→ What the task asks
Among the records below, find the lines containing "optional" and state only how many there are.

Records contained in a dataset
·····

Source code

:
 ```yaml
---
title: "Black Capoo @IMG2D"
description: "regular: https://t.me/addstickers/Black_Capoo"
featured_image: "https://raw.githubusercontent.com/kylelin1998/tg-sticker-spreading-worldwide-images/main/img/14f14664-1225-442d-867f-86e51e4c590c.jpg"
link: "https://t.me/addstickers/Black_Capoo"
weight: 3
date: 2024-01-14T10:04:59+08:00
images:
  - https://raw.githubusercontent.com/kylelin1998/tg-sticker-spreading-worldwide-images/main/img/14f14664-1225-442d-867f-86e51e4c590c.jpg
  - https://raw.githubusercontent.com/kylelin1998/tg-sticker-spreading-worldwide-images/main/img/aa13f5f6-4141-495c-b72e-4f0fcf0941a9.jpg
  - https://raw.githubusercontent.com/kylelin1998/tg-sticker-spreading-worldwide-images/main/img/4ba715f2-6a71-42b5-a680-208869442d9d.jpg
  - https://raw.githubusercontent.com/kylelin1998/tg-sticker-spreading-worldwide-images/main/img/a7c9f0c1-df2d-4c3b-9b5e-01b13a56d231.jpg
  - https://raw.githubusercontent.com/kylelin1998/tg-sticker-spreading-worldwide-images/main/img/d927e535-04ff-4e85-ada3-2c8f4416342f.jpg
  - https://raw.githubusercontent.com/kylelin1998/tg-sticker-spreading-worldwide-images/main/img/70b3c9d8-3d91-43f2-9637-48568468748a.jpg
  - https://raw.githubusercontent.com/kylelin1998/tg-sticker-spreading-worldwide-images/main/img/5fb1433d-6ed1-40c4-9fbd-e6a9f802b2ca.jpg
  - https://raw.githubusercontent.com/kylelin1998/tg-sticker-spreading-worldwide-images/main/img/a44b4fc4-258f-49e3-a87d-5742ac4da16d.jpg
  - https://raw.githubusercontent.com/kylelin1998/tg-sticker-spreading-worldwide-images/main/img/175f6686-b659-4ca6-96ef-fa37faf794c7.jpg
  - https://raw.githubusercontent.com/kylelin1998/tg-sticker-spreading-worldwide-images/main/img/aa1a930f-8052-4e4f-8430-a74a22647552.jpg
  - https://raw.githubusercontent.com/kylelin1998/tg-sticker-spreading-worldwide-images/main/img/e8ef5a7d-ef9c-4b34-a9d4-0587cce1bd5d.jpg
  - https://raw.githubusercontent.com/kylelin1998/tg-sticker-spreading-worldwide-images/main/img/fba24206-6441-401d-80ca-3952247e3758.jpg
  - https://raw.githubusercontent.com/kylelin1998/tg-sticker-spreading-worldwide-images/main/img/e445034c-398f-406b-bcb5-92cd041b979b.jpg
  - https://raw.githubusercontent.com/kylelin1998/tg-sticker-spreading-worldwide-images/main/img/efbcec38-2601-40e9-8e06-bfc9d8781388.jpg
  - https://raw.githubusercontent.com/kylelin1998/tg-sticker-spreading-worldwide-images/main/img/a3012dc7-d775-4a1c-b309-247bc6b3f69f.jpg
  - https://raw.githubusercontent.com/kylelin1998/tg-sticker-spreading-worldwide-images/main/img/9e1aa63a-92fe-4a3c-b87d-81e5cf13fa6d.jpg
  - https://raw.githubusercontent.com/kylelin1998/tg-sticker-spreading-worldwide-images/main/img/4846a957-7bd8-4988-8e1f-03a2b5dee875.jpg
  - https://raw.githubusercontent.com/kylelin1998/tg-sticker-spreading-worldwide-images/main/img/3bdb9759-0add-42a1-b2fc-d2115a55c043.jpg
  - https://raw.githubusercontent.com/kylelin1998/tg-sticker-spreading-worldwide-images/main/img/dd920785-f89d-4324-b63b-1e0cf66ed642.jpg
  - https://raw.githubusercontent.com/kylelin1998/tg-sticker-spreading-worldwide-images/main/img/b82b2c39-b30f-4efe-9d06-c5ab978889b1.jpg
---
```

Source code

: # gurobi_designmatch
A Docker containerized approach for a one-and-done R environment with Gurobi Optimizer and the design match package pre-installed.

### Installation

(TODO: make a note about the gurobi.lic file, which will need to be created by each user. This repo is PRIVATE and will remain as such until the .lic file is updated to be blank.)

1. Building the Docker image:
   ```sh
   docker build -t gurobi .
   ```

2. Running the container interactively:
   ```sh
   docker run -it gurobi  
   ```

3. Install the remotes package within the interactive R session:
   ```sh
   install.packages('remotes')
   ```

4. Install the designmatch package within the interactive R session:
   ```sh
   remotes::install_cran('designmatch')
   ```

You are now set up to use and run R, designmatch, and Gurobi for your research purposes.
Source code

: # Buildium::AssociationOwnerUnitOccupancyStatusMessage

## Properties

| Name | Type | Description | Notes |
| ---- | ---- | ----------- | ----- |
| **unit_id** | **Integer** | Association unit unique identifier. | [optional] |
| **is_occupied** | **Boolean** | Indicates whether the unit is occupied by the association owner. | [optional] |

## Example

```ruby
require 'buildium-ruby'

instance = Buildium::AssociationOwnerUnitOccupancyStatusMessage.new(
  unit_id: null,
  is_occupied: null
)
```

·····

→ Reply
2